Behaviour: from intervention to diagnosis
Alessandro Guazzi, Co-Founder at Sentimoto. Alessandro has provided us with an introduction to his presentation on the novel ways of measuring and representing behaviours allowing the description and qualification of complex diseases using behavioural analytics. Particularly, conditions common to ageing which includes rheumatoid arthritis, depression, and frailty.
With 2017’s freshly minted New Year resolutions, comes the annual peak in Google searches for “losing weight” and the doctor warnings against radical “detox” methods. Although at first sight these may seem like trivial vanity blips as people realise just how much they have been drinking and eating, but they point to a much deeper trend.
The effects of lifestyle factors such as smoking, poor diets, and inactivity are progressively making their way into the collective understanding of health, no longer seen as just limited to fixing bones or taking pills. Tackling these behaviours can have as radical an effect on the public’s health as the newest miracle drug, as all are tied to the top killers in industrialised countries. What’s more, making people healthy through behaviour interventions is thought to save a lot of money in the long run. This has led to a general roll-out of preventative schemes that have many similarities to vaccine programmes, but use behaviour - rather than a pill or a jab - as the treatment.
But what about measurement? In the general push towards a data-driven society and evidence-based medicine, it would be odd to continue to rely on patient-based reports and “expert clinical opinion” alone.

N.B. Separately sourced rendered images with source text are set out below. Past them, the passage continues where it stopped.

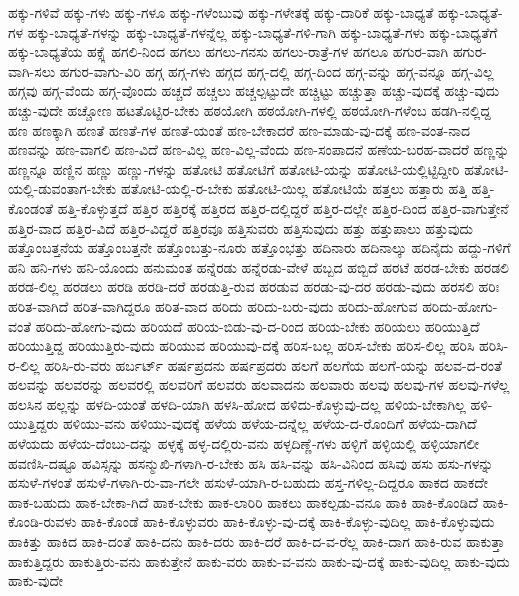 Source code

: {ಹಕ್ಕು-ಗಳಿವೆ
ಹಕ್ಕು-ಗಳು
ಹಕ್ಕು-ಗಳೂ
ಹಕ್ಕು-ಗಳೆಂಬುವು
ಹಕ್ಕು-ಗಳೇತಕ್ಕೆ
ಹಕ್ಕು-ದಾರಿಕೆ
ಹಕ್ಕು-ಬಾಧ್ಯತೆ
ಹಕ್ಕು-ಬಾಧ್ಯತೆ-ಗಳ
ಹಕ್ಕು-ಬಾಧ್ಯತೆ-ಗಳನ್ನು
ಹಕ್ಕು-ಬಾಧ್ಯತೆ-ಗಳನ್ನೆಲ್ಲ
ಹಕ್ಕು-ಬಾಧ್ಯತೆ-ಗಳಿ-ಗಾಗಿ
ಹಕ್ಕು-ಬಾಧ್ಯತೆ-ಗಳು
ಹಕ್ಕು-ಬಾಧ್ಯತೆಗೆ
ಹಕ್ಕು-ಬಾಧ್ಯತೆಯ
ಹಕ್ಸ್ಲೆ
ಹಗಲಿ-ನಿಂದ
ಹಗಲು
ಹಗಲು-ಗನಸು
ಹಗಲು-ರಾತ್ರೆ-ಗಳ
ಹಗಲೂ
ಹಗುರ-ವಾಗಿ
ಹಗುರ-ವಾಗಿ-ಸಲು
ಹಗುರ-ವಾಗು-ವಿರಿ
ಹಗ್ಗ
ಹಗ್ಗ-ಗಳು
ಹಗ್ಗದ
ಹಗ್ಗ-ದಲ್ಲಿ
ಹಗ್ಗ-ದಿಂದ
ಹಗ್ಗ-ವನ್ನು
ಹಗ್ಗ-ವನ್ನೂ
ಹಗ್ಗ-ವಿಲ್ಲ
ಹಗ್ಗವು
ಹಗ್ಗ-ವೆಂದು
ಹಗ್ಗ-ವೊಂದು
ಹಚ್ಚದೆ
ಹಚ್ಚಲು
ಹಚ್ಚಲ್ಪಟ್ಟುದೇ
ಹಚ್ಚಿಟ್ಟು
ಹಚ್ಚುತ್ತಾ
ಹಚ್ಚು-ವುದಕ್ಕೆ
ಹಚ್ಚು-ವುದು
ಹಚ್ಚು-ವುದೇ
ಹಚ್ಚೋಣ
ಹಟತೊಟ್ಟಿರ-ಬೇಕು
ಹಠಯೋಗಿ
ಹಠಯೋಗಿ-ಗಳಲ್ಲಿ
ಹಠಯೋಗಿ-ಗಳೆಂಬ
ಹಡಗಿ-ನಲ್ಲಿದ್ದ
ಹಣ
ಹಣಕ್ಕಾಗಿ
ಹಣತೆ
ಹಣತೆ-ಗಳ
ಹಣತೆ-ಯಂತೆ
ಹಣ-ಬೇಕಾದರೆ
ಹಣ-ಮಾಡು-ವು-ದಕ್ಕೆ
ಹಣ-ವಂತ-ನಾದ
ಹಣವನ್ನು
ಹಣ-ವಾಗಲಿ
ಹಣ-ವಿದೆ
ಹಣ-ವಿಲ್ಲ
ಹಣ-ವಿಲ್ಲ-ವೆಂದು
ಹಣ-ಸಂಪಾದನೆ
ಹಣೆಯ-ಬರಹ-ವಾದರೆ
ಹಣ್ಣನ್ನು
ಹಣ್ಣನ್ನೂ
ಹಣ್ಣಿನ
ಹಣ್ಣು
ಹಣ್ಣು-ಗಳನ್ನು
ಹತೋಟಿ
ಹತೋಟಿಗೆ
ಹತೋಟಿ-ಯನ್ನು
ಹತೋಟಿ-ಯಲ್ಲಿಟ್ಟಿದ್ದೀರಿ
ಹತೋಟಿ-ಯಲ್ಲಿ-ಡುವಂತಾಗ-ಬೇಕು
ಹತೋಟಿ-ಯಲ್ಲಿ-ರ-ಬೇಕು
ಹತೋಟಿ-ಯಿಲ್ಲ
ಹತೋಟಿಯೆ
ಹತ್ತಲು
ಹತ್ತಾರು
ಹತ್ತಿ
ಹತ್ತಿ-ಕೊಂಡಂತೆ
ಹತ್ತಿ-ಕೊಳ್ಳುತ್ತದೆ
ಹತ್ತಿರ
ಹತ್ತಿರಕ್ಕೆ
ಹತ್ತಿರದ
ಹತ್ತಿರ-ದಲ್ಲಿದ್ದರೆ
ಹತ್ತಿರ-ದಲ್ಲೇ
ಹತ್ತಿರ-ದಿಂದ
ಹತ್ತಿರ-ವಾಗುತ್ತೇನೆ
ಹತ್ತಿರ-ವಾದ
ಹತ್ತಿರ-ವಿದೆ
ಹತ್ತಿರ-ವಿದ್ದರೆ
ಹತ್ತಿರವೂ
ಹತ್ತಿಸುವರು
ಹತ್ತಿಸುವುದು
ಹತ್ತು
ಹತ್ತುಪಾಲು
ಹತ್ತುವುದು
ಹತ್ತೊಂಬತ್ತನೆಯ
ಹತ್ತೊಂಬತ್ತನೇ
ಹತ್ತೊಂಬತ್ತು-ನೂರು
ಹತ್ತೊಂಭತ್ತು
ಹದಿನಾರು
ಹದಿನಾಲ್ಕು
ಹದಿನೈದು
ಹದ್ದು-ಗಳಿಗೆ
ಹನಿ
ಹನಿ-ಗಳು
ಹನಿ-ಯೊಂದು
ಹನುಮಂತ
ಹನ್ನೆರಡು
ಹನ್ನೆರಡು-ವೇಳೆ
ಹಬ್ಬದ
ಹಬ್ಬಿದೆ
ಹರಟೆ
ಹರಡ-ಬೇಕು
ಹರಡಲಿ
ಹರಡ-ಲಿಲ್ಲ
ಹರಡಲು
ಹರಡಿ
ಹರಡಿ-ದರೆ
ಹರಡುತ್ತಿ-ರುವ
ಹರಡುವ
ಹರಡು-ವು-ದರ
ಹರಡು-ವುದು
ಹರಸಲಿ
ಹರಿಃ
ಹರಿತ-ವಾಗಿದೆ
ಹರಿತ-ವಾಗಿದ್ದರೂ
ಹರಿತ-ವಾದ
ಹರಿದು
ಹರಿದು-ಬರು-ವುದು
ಹರಿದು-ಹೋಗುವ
ಹರಿದು-ಹೋಗು-ವಂತೆ
ಹರಿದು-ಹೋಗು-ವುದು
ಹರಿಯದೆ
ಹರಿಯ-ಬಿಡು-ವು-ದ-ರಿಂದ
ಹರಿಯ-ಬೇಕು
ಹರಿಯಲು
ಹರಿಯುತ್ತಿದೆ
ಹರಿಯುತ್ತಿದ್ದ
ಹರಿಯುತ್ತಿರು-ವುದು
ಹರಿಯುವ
ಹರಿಯುವು-ದಕ್ಕೆ
ಹರಿಸ-ಬಲ್ಲ
ಹರಿಸ-ಬೇಕು
ಹರಿಸ-ಲಿಲ್ಲ
ಹರಿಸಿ
ಹರಿಸಿ-ರ-ಲಿಲ್ಲ
ಹರಿಸಿ-ರು-ವರು
ಹರ್ಬರ್ಟ್
ಹರ್ಷಪ್ರದನು
ಹರ್ಷಪ್ರದರು
ಹಲಗೆ
ಹಲಗೆಯ
ಹಲಗೆ-ಯನ್ನು
ಹಲವ-ದ-ರಂತೆ
ಹಲವನ್ನು
ಹಲವರನ್ನು
ಹಲವರಲ್ಲಿ
ಹಲವರಿಗೆ
ಹಲವರು
ಹಲವಾದನು
ಹಲವಾರು
ಹಲವು
ಹಲವು-ಗಳ
ಹಲವು-ಗಳೆಲ್ಲ
ಹಲಸಿನ
ಹಲ್ಲನ್ನು
ಹಳದಿ-ಯಂತೆ
ಹಳದಿ-ಯಾಗಿ
ಹಳಸಿ-ಹೋದ
ಹಳಿದು-ಕೊಳ್ಳುವು-ದಲ್ಲ
ಹಳಿಯ-ಬೇಕಾಗಿಲ್ಲ
ಹಳಿ-ಯುತ್ತಿದ್ದರು
ಹಳಿಯು-ವನು
ಹಳಿಯು-ವುದಕ್ಕೆ
ಹಳೆಯ
ಹಳೆಯ-ದನ್ನೆಲ್ಲ
ಹಳೆಯ-ದ-ರೊಂದಿಗೆ
ಹಳೆಯ-ದಾಗಿದೆ
ಹಳೆಯದು
ಹಳೆಯ-ದೆಂಬು-ದನ್ನು
ಹಳ್ಳಕ್ಕೆ
ಹಳ್ಳ-ದಲ್ಲಿರು-ವನು
ಹಳ್ಳದಿಣ್ಣೆ-ಗಳು
ಹಳ್ಳಿಗೆ
ಹಳ್ಳಿಯಲ್ಲಿ
ಹಳ್ಳಿಯಾಗಲೀ
ಹವಣಿಸಿ-ದಷ್ಟೂ
ಹವಿಸ್ಸನ್ನು
ಹಸನ್ಮುಖಿ-ಗಳಾಗಿ-ರ-ಬೇಕು
ಹಸಿ
ಹಸಿ-ವನ್ನು
ಹಸಿ-ವಿನಿಂದ
ಹಸಿವು
ಹಸು
ಹಸು-ಗಳನ್ನು
ಹಸುಳೆ-ಗಳಂತೆ
ಹಸುಳೆ-ಗಳಾಗಿ-ರು-ವಾ-ಗಲೇ
ಹಸುಳೆ-ಯಾಗಿ-ರ-ಬಹುದು
ಹಸ್ತ-ಗಳಿಲ್ಲ-ದಿದ್ದರೂ
ಹಾಕದ
ಹಾಕದೇ
ಹಾಕ-ಬಹುದು
ಹಾಕ-ಬೇಕಾ-ಗಿದೆ
ಹಾಕ-ಬೇಕು
ಹಾಕ-ಲಾರಿರಿ
ಹಾಕಲು
ಹಾಕಲ್ಪಡು-ವನೂ
ಹಾಕಿ
ಹಾಕಿ-ಕೊಂಡಿದೆ
ಹಾಕಿ-ಕೊಂಡಿ-ರುವಳು
ಹಾಕಿ-ಕೊಂಡೆ
ಹಾಕಿ-ಕೊಳ್ಳುವರು
ಹಾಕಿ-ಕೊಳ್ಳು-ವು-ದಕ್ಕೆ
ಹಾಕಿ-ಕೊಳ್ಳು-ವುದಿಲ್ಲ
ಹಾಕಿ-ಕೊಳ್ಳುವುದು
ಹಾಕಿತ್ತು
ಹಾಕಿದ
ಹಾಕಿ-ದಂತೆ
ಹಾಕಿ-ದನು
ಹಾಕಿ-ದರು
ಹಾಕಿ-ದರೆ
ಹಾಕಿ-ದ-ವ-ರೆಲ್ಲ
ಹಾಕಿ-ದಾಗ
ಹಾಕಿ-ರುವ
ಹಾಕುತ್ತಾ
ಹಾಕುತ್ತಿದ್ದರು
ಹಾಕುತ್ತಿರು-ವನು
ಹಾಕುತ್ತೇನೆ
ಹಾಕು-ವರು
ಹಾಕು-ವ-ವನು
ಹಾಕು-ವು-ದಕ್ಕೆ
ಹಾಕು-ವುದಿಲ್ಲ
ಹಾಕು-ವುದು
ಹಾಕು-ವುದೇ
}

Enter the “management” apps.
The computer first, and the smartphone later, apps have helped people manage and change their lifestyles through digital diaries, smoke prevention applications, calorie-counting applications, and now even disease-specific applications such as those for diabetes. Associated hardware companies, such as FitBit and Apple, are also trying to make their way into consumer health, as evidenced by their integration into private insurance wellness programmes. These data-points, whether entered manually or automatically, are gradually making their way into the hands of clinicians.

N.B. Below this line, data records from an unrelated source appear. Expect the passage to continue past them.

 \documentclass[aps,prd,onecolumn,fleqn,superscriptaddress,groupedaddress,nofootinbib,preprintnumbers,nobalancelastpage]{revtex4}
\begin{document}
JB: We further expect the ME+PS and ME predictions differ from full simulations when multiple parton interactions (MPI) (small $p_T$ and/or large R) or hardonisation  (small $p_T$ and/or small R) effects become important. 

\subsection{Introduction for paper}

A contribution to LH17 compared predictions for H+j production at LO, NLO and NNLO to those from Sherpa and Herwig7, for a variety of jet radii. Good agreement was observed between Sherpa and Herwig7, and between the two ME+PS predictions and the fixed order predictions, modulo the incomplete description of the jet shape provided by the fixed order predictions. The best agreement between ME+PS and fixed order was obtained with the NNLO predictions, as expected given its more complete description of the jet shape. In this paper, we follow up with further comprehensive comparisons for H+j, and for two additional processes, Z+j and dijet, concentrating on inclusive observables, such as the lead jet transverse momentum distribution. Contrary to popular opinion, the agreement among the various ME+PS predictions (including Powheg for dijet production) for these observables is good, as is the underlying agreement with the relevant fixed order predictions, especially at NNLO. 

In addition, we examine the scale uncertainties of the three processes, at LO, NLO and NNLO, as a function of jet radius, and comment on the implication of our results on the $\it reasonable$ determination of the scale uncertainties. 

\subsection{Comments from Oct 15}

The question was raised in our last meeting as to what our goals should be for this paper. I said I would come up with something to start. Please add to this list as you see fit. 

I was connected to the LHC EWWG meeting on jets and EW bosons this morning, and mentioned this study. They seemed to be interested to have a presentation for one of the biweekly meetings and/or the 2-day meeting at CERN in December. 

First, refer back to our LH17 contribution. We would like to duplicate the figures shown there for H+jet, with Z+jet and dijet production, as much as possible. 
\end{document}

The ultimate goal is however to use the data not only to measure the progression of a preventative treatment, but to obtain a diagnosis for disorders - quantifying disease symptoms through behavioural data. This is something that has been happening recently in the field of mental health, where behavioural symptoms are some of the best indicators of the severity of disorder. For example, Sentimoto’s CTO Maxim Osipov used physical activity to identify periods of depression and mania in patients affected by bipolar disorder - the first time an objective framework for the analysis of mental health symptoms was developed.

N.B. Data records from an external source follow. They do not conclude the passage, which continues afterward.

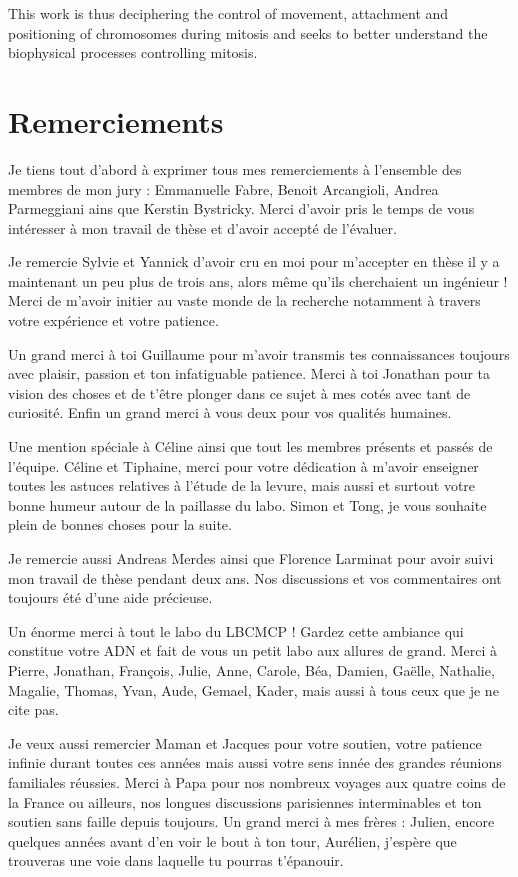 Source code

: \documentclass[12pt,a4paper,twoside,openright]{book}
\begin{document}
This work is thus deciphering the control of movement, attachment and
positioning of chromosomes during mitosis and seeks to better understand
the biophysical processes controlling mitosis.

\cleardoublepage

\section*{Remerciements}

Je tiens tout d'abord à exprimer tous mes remerciements à l'ensemble des
membres de mon jury : Emmanuelle Fabre, Benoit Arcangioli, Andrea
Parmeggiani ains que Kerstin Bystricky. Merci d'avoir pris le temps de
vous intéresser à mon travail de thèse et d'avoir accepté de l'évaluer.

Je remercie Sylvie et Yannick d'avoir cru en moi pour m'accepter en
thèse il y a maintenant un peu plus de trois ans, alors même qu'ils
cherchaient un ingénieur ! Merci de m'avoir initier au vaste monde de la
recherche notamment à travers votre expérience et votre patience.

Un grand merci à toi Guillaume pour m'avoir transmis tes connaissances
toujours avec plaisir, passion et ton infatiguable patience. Merci à toi
Jonathan pour ta vision des choses et de t'être plonger dans ce sujet à
mes cotés avec tant de curiosité. Enfin un grand merci à vous deux pour
vos qualités humaines.

Une mention spéciale à Céline ainsi que tout les membres présents et
passés de l'équipe. Céline et Tiphaine, merci pour votre dédication à
m'avoir enseigner toutes les astuces relatives à l'étude de la levure,
mais aussi et surtout votre bonne humeur autour de la paillasse du labo.
Simon et Tong, je vous souhaite plein de bonnes choses pour la suite.

Je remercie aussi Andreas Merdes ainsi que Florence Larminat pour avoir
suivi mon travail de thèse pendant deux ans. Nos discussions et vos
commentaires ont toujours été d'une aide précieuse.

Un énorme merci à tout le labo du LBCMCP ! Gardez cette ambiance qui
constitue votre ADN et fait de vous un petit labo aux allures de grand.
Merci à Pierre, Jonathan, François, Julie, Anne, Carole, Béa, Damien,
Gaëlle, Nathalie, Magalie, Thomas, Yvan, Aude, Gemael, Kader, mais aussi
à tous ceux que je ne cite pas.

Je veux aussi remercier Maman et Jacques pour votre soutien, votre
patience infinie durant toutes ces années mais aussi votre sens innée
des grandes réunions familiales réussies. Merci à Papa pour nos nombreux
voyages aux quatre coins de la France ou ailleurs, nos longues
discussions parisiennes interminables et ton soutien sans faille depuis
toujours. Un grand merci à mes frères : Julien, encore quelques années
avant d'en voir le bout à ton tour, Aurélien, j'espère que trouveras une
voie dans laquelle tu pourras t'épanouir.
\end{document}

A similar framework may be applied more broadly, and at Sentimoto we are particularly interested in using technology to treat, measure, and diagnose age-related conditions. These are conditions that worsen rapidly with age, such as arthritis, dementia, and cardiovascular disease. The effect of lifestyle on health is particularly important in older people, with many different but interconnected behavioural factors coming into play. A surprising example is that of social isolation, with strong research evidence that loneliness is an independent predictor of mortality in older adults: as bad as smoking 15 cigarettes a day.
Understanding the user’s typical behaviour at any given instant in time - whether they’re physically active, sleeping, or socialising, already means that emergencies such as falls or heart attacks can be spotted early. However, by using a holistic approach to well-being - understood not only as the physical and physiological, but psychological and social as well, we can aim to use consumer technology to both prevent age-related disorders and diagnose them early in a low-cost and effective way.
The analysis of such complex multidimensional data requires using advanced data analysis techniques, capable of dealing with highly complex and (possibly) sparse inputs. What’s more, a range of possible conditions may be responsible for any particular behavioural pattern. In order to ensure the accuracy of the analysis, it has to be validated on large cohorts of patients and controls with different symptoms manifestations - the perfect playground for deep learning at the cross between social care and health care.